What is being asked :: From the first line of the data below, copy each line up to the one containing "questa classe rappresenta l'entità", and include that line too.

---------- Exercise materials

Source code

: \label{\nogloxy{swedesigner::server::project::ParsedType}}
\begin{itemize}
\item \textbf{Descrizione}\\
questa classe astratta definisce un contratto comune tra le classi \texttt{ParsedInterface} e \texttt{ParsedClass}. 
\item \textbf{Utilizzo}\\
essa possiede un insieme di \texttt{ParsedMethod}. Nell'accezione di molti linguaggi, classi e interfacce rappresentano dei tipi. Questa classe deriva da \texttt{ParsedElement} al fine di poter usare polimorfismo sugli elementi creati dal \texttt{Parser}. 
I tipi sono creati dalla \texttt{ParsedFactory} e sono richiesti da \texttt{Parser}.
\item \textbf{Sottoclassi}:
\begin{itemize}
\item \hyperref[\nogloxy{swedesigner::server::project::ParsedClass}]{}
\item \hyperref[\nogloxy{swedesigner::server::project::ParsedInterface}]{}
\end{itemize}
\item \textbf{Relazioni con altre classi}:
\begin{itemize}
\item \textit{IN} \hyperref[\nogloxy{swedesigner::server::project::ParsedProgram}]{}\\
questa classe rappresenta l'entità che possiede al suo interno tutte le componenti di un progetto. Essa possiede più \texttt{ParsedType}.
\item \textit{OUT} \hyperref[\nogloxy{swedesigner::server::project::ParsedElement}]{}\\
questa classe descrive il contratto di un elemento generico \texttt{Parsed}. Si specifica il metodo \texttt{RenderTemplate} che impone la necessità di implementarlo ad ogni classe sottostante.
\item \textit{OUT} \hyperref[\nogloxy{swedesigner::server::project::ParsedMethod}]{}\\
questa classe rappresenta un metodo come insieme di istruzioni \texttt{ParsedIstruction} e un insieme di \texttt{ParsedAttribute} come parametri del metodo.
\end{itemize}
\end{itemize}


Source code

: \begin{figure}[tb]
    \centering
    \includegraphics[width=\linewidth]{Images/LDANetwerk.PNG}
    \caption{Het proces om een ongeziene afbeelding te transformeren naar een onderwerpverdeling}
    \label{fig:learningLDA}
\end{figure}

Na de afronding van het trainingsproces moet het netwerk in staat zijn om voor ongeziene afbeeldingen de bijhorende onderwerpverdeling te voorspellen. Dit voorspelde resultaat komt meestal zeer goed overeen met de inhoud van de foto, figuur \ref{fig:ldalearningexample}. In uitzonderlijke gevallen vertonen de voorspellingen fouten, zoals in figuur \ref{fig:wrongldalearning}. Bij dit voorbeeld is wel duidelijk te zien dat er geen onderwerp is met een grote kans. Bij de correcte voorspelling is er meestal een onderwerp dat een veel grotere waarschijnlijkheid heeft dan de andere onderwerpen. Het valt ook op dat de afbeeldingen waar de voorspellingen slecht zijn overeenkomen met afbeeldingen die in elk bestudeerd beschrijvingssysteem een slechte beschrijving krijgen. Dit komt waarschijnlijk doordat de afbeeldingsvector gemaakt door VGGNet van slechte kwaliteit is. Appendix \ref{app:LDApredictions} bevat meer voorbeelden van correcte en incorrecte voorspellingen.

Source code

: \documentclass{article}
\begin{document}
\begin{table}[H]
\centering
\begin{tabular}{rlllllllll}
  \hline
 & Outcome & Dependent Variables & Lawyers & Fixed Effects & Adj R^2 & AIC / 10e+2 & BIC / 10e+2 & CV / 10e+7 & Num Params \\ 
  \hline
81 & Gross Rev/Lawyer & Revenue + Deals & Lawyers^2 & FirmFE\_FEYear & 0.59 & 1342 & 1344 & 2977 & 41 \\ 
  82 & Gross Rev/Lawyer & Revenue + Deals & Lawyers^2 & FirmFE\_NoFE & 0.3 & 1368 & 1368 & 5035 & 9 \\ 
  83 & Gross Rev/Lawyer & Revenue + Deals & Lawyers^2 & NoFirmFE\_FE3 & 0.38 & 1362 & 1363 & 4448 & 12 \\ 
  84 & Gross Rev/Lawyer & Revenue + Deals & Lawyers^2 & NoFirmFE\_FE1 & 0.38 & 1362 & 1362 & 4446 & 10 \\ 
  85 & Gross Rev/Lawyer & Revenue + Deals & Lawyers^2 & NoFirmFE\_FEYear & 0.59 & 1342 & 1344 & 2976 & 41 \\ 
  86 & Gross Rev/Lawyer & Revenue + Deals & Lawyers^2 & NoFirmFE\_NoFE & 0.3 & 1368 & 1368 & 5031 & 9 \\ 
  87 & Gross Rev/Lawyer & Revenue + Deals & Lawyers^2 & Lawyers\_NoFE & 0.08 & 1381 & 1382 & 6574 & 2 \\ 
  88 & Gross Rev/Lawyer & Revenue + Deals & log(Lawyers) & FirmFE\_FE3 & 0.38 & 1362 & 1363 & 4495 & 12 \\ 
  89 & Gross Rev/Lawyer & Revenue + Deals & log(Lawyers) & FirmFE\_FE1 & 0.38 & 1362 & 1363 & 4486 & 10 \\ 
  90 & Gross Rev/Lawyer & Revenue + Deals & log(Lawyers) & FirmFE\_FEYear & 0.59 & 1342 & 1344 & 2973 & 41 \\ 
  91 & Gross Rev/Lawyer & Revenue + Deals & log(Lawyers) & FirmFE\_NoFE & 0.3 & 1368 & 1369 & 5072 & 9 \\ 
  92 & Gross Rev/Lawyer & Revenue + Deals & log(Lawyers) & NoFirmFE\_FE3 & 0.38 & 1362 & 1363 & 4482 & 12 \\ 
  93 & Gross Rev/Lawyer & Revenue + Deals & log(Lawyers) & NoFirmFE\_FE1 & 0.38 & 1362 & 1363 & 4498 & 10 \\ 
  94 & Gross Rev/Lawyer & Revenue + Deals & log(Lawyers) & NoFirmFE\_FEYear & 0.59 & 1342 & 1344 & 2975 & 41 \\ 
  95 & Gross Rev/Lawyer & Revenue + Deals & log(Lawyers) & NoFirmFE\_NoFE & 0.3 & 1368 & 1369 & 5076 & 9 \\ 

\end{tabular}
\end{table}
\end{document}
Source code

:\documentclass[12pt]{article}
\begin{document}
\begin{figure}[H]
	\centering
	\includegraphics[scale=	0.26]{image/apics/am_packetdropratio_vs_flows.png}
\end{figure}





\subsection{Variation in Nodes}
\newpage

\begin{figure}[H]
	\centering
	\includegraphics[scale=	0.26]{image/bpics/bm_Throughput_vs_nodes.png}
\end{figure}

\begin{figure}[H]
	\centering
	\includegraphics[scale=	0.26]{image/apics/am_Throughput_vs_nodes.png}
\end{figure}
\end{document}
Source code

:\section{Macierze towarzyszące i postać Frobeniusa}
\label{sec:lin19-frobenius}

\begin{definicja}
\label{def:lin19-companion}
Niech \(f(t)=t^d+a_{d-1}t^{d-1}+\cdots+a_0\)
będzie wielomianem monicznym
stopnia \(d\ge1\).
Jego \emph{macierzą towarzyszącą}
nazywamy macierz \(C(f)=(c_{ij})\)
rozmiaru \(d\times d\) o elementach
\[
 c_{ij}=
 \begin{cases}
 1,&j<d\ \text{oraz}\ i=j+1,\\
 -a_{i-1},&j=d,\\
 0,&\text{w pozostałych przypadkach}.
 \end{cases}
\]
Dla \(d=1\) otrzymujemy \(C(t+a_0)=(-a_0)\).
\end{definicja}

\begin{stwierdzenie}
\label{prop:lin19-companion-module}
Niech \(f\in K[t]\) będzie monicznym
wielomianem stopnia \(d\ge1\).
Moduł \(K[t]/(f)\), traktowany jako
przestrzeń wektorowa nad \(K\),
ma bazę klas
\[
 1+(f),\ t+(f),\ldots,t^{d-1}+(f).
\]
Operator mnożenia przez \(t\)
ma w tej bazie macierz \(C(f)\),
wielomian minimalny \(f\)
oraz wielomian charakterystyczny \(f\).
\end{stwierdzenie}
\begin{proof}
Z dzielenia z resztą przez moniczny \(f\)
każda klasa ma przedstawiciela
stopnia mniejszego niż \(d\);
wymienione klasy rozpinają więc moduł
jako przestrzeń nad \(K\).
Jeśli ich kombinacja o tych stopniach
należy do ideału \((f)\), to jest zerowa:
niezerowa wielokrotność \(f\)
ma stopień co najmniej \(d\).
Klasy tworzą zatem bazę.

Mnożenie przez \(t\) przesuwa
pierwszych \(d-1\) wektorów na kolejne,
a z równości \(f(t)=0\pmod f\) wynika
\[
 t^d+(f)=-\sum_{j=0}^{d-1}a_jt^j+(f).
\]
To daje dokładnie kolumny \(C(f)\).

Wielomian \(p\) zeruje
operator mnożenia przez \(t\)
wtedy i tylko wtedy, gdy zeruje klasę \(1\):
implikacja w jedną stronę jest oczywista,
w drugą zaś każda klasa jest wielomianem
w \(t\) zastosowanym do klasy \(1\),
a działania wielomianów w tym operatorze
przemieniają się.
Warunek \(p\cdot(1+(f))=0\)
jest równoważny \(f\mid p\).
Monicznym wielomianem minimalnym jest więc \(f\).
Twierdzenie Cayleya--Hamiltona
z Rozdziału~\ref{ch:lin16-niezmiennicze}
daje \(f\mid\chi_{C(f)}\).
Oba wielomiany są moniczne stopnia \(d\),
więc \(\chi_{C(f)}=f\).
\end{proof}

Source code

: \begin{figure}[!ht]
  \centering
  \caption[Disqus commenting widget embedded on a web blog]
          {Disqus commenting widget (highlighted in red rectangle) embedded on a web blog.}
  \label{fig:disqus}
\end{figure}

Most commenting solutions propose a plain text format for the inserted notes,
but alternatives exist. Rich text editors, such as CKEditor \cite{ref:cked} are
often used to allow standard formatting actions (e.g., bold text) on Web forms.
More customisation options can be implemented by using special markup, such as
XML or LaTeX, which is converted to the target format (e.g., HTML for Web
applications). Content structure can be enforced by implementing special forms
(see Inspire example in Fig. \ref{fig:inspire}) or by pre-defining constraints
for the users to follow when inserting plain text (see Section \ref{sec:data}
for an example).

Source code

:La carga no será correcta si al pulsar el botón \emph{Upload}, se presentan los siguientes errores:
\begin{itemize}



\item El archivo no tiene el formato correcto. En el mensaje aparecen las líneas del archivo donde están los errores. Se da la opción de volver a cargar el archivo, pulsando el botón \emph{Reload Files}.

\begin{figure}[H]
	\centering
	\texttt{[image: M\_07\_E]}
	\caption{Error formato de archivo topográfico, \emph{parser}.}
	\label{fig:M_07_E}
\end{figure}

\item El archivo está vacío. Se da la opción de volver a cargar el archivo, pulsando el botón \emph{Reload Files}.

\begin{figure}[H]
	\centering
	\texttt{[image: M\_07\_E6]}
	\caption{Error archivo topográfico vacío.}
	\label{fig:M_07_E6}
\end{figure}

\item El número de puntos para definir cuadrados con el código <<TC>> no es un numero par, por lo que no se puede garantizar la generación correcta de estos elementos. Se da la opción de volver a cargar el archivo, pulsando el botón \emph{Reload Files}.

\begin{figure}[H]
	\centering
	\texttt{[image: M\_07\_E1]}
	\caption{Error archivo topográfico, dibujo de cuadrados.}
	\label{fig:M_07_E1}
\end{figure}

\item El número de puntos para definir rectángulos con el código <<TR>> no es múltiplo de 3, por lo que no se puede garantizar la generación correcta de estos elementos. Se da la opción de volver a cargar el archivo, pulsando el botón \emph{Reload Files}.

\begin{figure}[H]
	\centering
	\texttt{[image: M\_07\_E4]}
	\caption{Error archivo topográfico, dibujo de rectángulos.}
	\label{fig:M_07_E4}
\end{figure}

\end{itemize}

--------------------

Expected output ::
Source code

: \label{\nogloxy{swedesigner::server::project::ParsedType}}
\begin{itemize}
\item \textbf{Descrizione}\\
questa classe astratta definisce un contratto comune tra le classi \texttt{ParsedInterface} e \texttt{ParsedClass}. 
\item \textbf{Utilizzo}\\
essa possiede un insieme di \texttt{ParsedMethod}. Nell'accezione di molti linguaggi, classi e interfacce rappresentano dei tipi. Questa classe deriva da \texttt{ParsedElement} al fine di poter usare polimorfismo sugli elementi creati dal \texttt{Parser}. 
I tipi sono creati dalla \texttt{ParsedFactory} e sono richiesti da \texttt{Parser}.
\item \textbf{Sottoclassi}:
\begin{itemize}
\item \hyperref[\nogloxy{swedesigner::server::project::ParsedClass}]{}
\item \hyperref[\nogloxy{swedesigner::server::project::ParsedInterface}]{}
\end{itemize}
\item \textbf{Relazioni con altre classi}:
\begin{itemize}
\item \textit{IN} \hyperref[\nogloxy{swedesigner::server::project::ParsedProgram}]{}\\
questa classe rappresenta l'entità che possiede al suo interno tutte le componenti di un progetto. Essa possiede più \texttt{ParsedType}.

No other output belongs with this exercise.